▸ Exercise requirements:
Using the listing below, please gather every line containing the word "target".

▸ Given information:
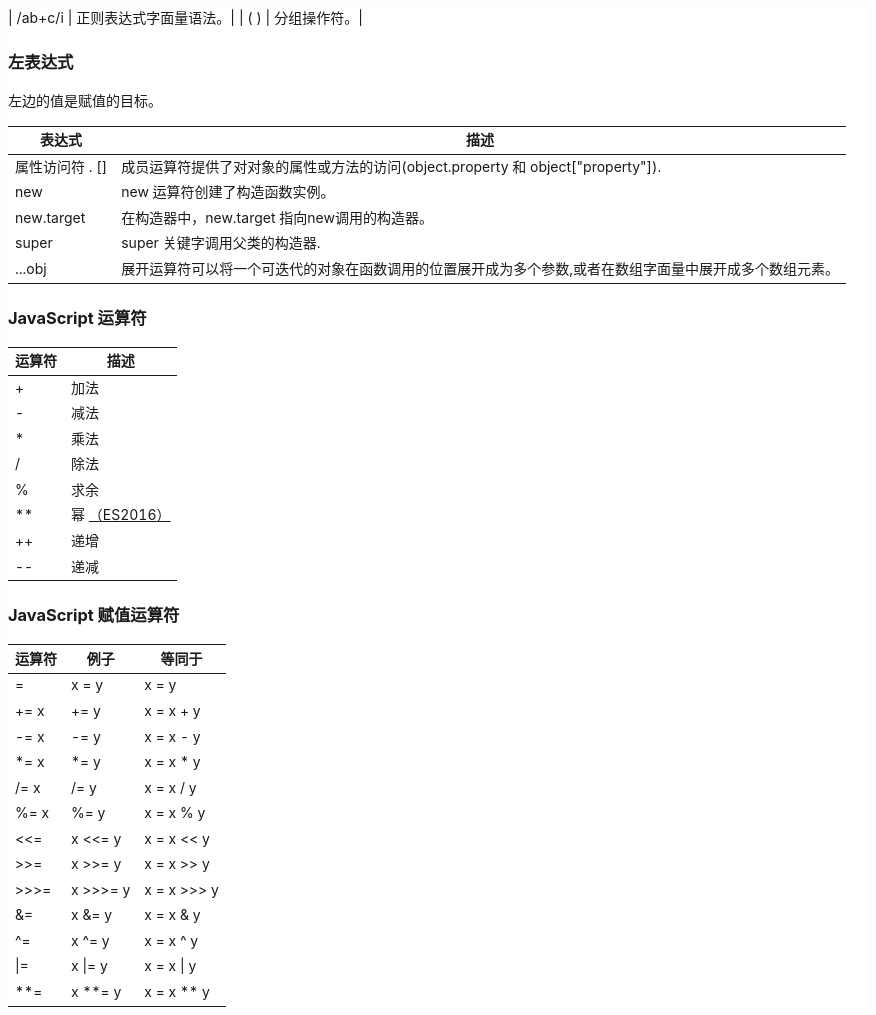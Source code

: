 | /ab+c/i        | 正则表达式字面量语法。|
| ( )            | 分组操作符。|

### 左表达式

左边的值是赋值的目标。

| 表达式	         | 描述  |
| ---            | ---   |
| 属性访问符 . \[]| 成员运算符提供了对对象的属性或方法的访问(object.property 和 object\["property"]).|
| new            | new 运算符创建了构造函数实例。|
| new.target     | 在构造器中，new.target 指向new调用的构造器。|
| super          | super 关键字调用父类的构造器.|
| ...obj         | 展开运算符可以将一个可迭代的对象在函数调用的位置展开成为多个参数,或者在数组字面量中展开成多个数组元素。|

### JavaScript 运算符

| 运算符	| 描述 |
| ---   |---   |
| +	    | 加法 |
| -	    | 减法 |
| *	    | 乘法 |
| /	    | 除法 |
| %	    | 求余 |
| **    | 幂 [（ES2016）](https://www.w3school.com.cn/js/js_es6.asp) |
| ++    | 递增 |
| --	| 递减 |

### JavaScript 赋值运算符

| 运算符|例子     |等同于        |
| ---  |---      |---          |
| =	   | x = y   |x = y        |
| += x | += y    | x = x + y   |
| -= x | -= y    | x = x - y   |
| *= x | *= y    | x = x * y   |
| /= x | /= y    | x = x / y   |
| %= x | %= y    | x = x % y   |
| <<=  | x <<= y | x = x << y  |
| >>=  | x >>= y | x = x >> y  |
| >>>= | x >>>= y| x = x >>> y |
| &=   | x &= y	 | x = x & y   |
| ^=   | x ^= y	 | x = x ^ y   |
| \|=  | x \|= y | x = x \| y  |
| **=  | x **= y | x = x ** y  |
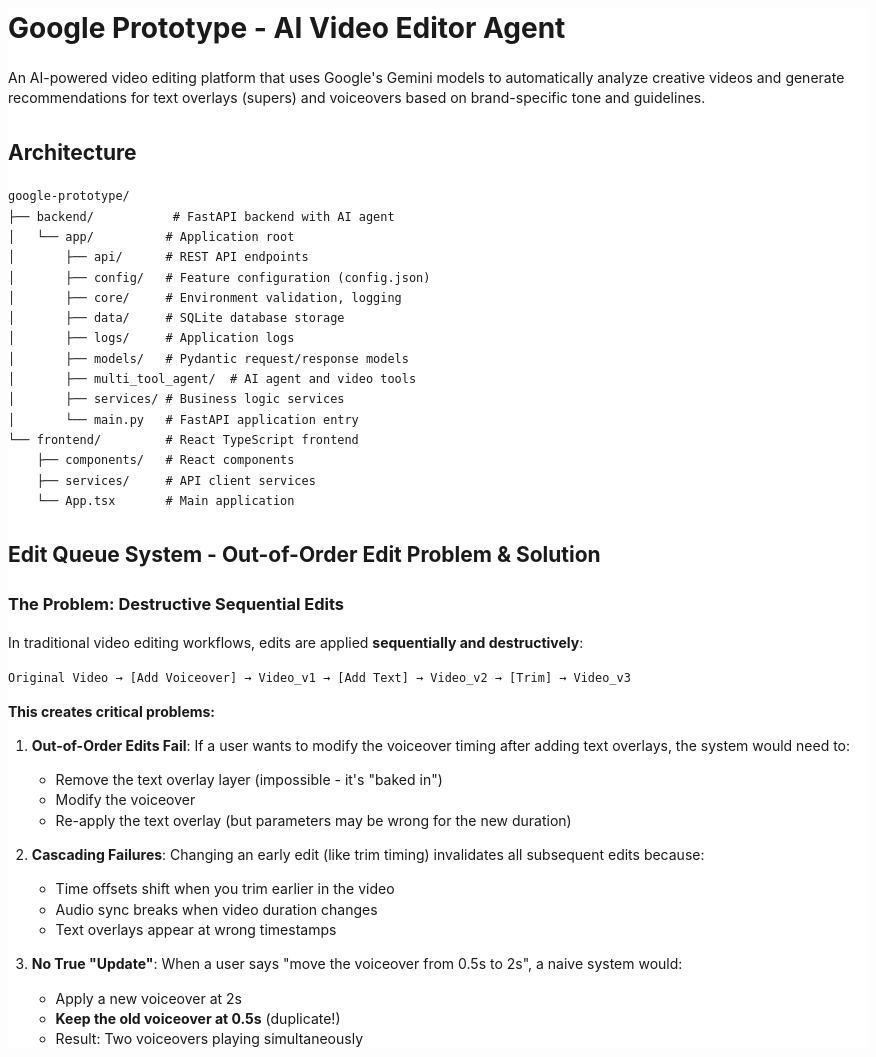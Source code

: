 # Google Prototype - AI Video Editor Agent

An AI-powered video editing platform that uses Google's Gemini models to automatically analyze creative videos and generate recommendations for text overlays (supers) and voiceovers based on brand-specific tone and guidelines.

## Architecture

```
google-prototype/
├── backend/           # FastAPI backend with AI agent
│   └── app/          # Application root
│       ├── api/      # REST API endpoints
│       ├── config/   # Feature configuration (config.json)
│       ├── core/     # Environment validation, logging
│       ├── data/     # SQLite database storage
│       ├── logs/     # Application logs
│       ├── models/   # Pydantic request/response models
│       ├── multi_tool_agent/  # AI agent and video tools
│       ├── services/ # Business logic services
│       └── main.py   # FastAPI application entry
└── frontend/         # React TypeScript frontend
    ├── components/   # React components
    ├── services/     # API client services
    └── App.tsx       # Main application
```

## Edit Queue System - Out-of-Order Edit Problem & Solution

### The Problem: Destructive Sequential Edits

In traditional video editing workflows, edits are applied **sequentially and destructively**:

```
Original Video → [Add Voiceover] → Video_v1 → [Add Text] → Video_v2 → [Trim] → Video_v3
```

**This creates critical problems:**

1. **Out-of-Order Edits Fail**: If a user wants to modify the voiceover timing after adding text overlays, the system would need to:
   - Remove the text overlay layer (impossible - it's "baked in")
   - Modify the voiceover
   - Re-apply the text overlay (but parameters may be wrong for the new duration)

2. **Cascading Failures**: Changing an early edit (like trim timing) invalidates all subsequent edits because:
   - Time offsets shift when you trim earlier in the video
   - Audio sync breaks when video duration changes
   - Text overlays appear at wrong timestamps

3. **No True "Update"**: When a user says "move the voiceover from 0.5s to 2s", a naive system would:
   - Apply a new voiceover at 2s
   - **Keep the old voiceover at 0.5s** (duplicate!)
   - Result: Two voiceovers playing simultaneously
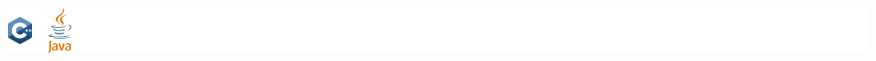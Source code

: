<img src="https://github.com/AnasImloul/Leetcode-Solutions/blob/main/icons/c%2B%2B.svg" width="24px" align="center"/></a>&nbsp;&nbsp;&nbsp;&nbsp;<a href="./Find%20the%20City%20With%20the%20Smallest%20Number%20of%20Neighbors%20at%20a%20Threshold%20Distance/Find%20the%20City%20With%20the%20Smallest%20Number%20of%20Neighbors%20at%20a%20Threshold%20Distance.java"><img src="https://github.com/AnasImloul/Leetcode-Solutions/blob/main/icons/java.svg" width="24px" align="center"/></a>&nbsp;&nbsp;&nbsp;&nbsp;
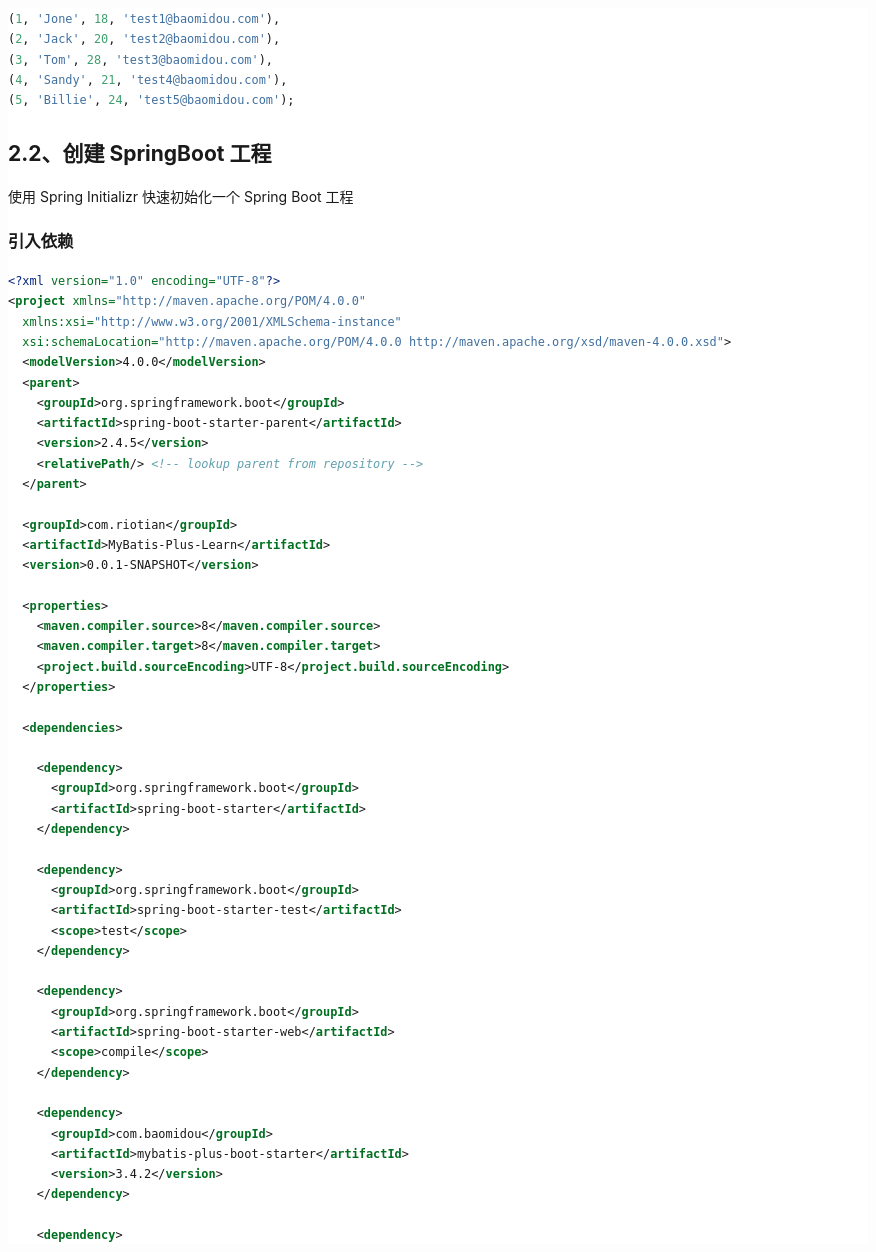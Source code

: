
 ```SQL
(1, 'Jone', 18, 'test1@baomidou.com'),
(2, 'Jack', 20, 'test2@baomidou.com'),
(3, 'Tom', 28, 'test3@baomidou.com'),
(4, 'Sandy', 21, 'test4@baomidou.com'),
(5, 'Billie', 24, 'test5@baomidou.com');
```

## 2.2、创建 SpringBoot 工程

使用 Spring Initializr 快速初始化一个 Spring Boot 工程

### 引入依赖

```xml
<?xml version="1.0" encoding="UTF-8"?>
<project xmlns="http://maven.apache.org/POM/4.0.0"
  xmlns:xsi="http://www.w3.org/2001/XMLSchema-instance"
  xsi:schemaLocation="http://maven.apache.org/POM/4.0.0 http://maven.apache.org/xsd/maven-4.0.0.xsd">
  <modelVersion>4.0.0</modelVersion>
  <parent>
    <groupId>org.springframework.boot</groupId>
    <artifactId>spring-boot-starter-parent</artifactId>
    <version>2.4.5</version>
    <relativePath/> <!-- lookup parent from repository -->
  </parent>

  <groupId>com.riotian</groupId>
  <artifactId>MyBatis-Plus-Learn</artifactId>
  <version>0.0.1-SNAPSHOT</version>

  <properties>
    <maven.compiler.source>8</maven.compiler.source>
    <maven.compiler.target>8</maven.compiler.target>
    <project.build.sourceEncoding>UTF-8</project.build.sourceEncoding>
  </properties>

  <dependencies>

    <dependency>
      <groupId>org.springframework.boot</groupId>
      <artifactId>spring-boot-starter</artifactId>
    </dependency>

    <dependency>
      <groupId>org.springframework.boot</groupId>
      <artifactId>spring-boot-starter-test</artifactId>
      <scope>test</scope>
    </dependency>

    <dependency>
      <groupId>org.springframework.boot</groupId>
      <artifactId>spring-boot-starter-web</artifactId>
      <scope>compile</scope>
    </dependency>

    <dependency>
      <groupId>com.baomidou</groupId>
      <artifactId>mybatis-plus-boot-starter</artifactId>
      <version>3.4.2</version>
    </dependency>

    <dependency>
```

▸ Completed exercise:
| new.target     | 在构造器中，new.target 指向new调用的构造器。|
    <maven.compiler.target>8</maven.compiler.target>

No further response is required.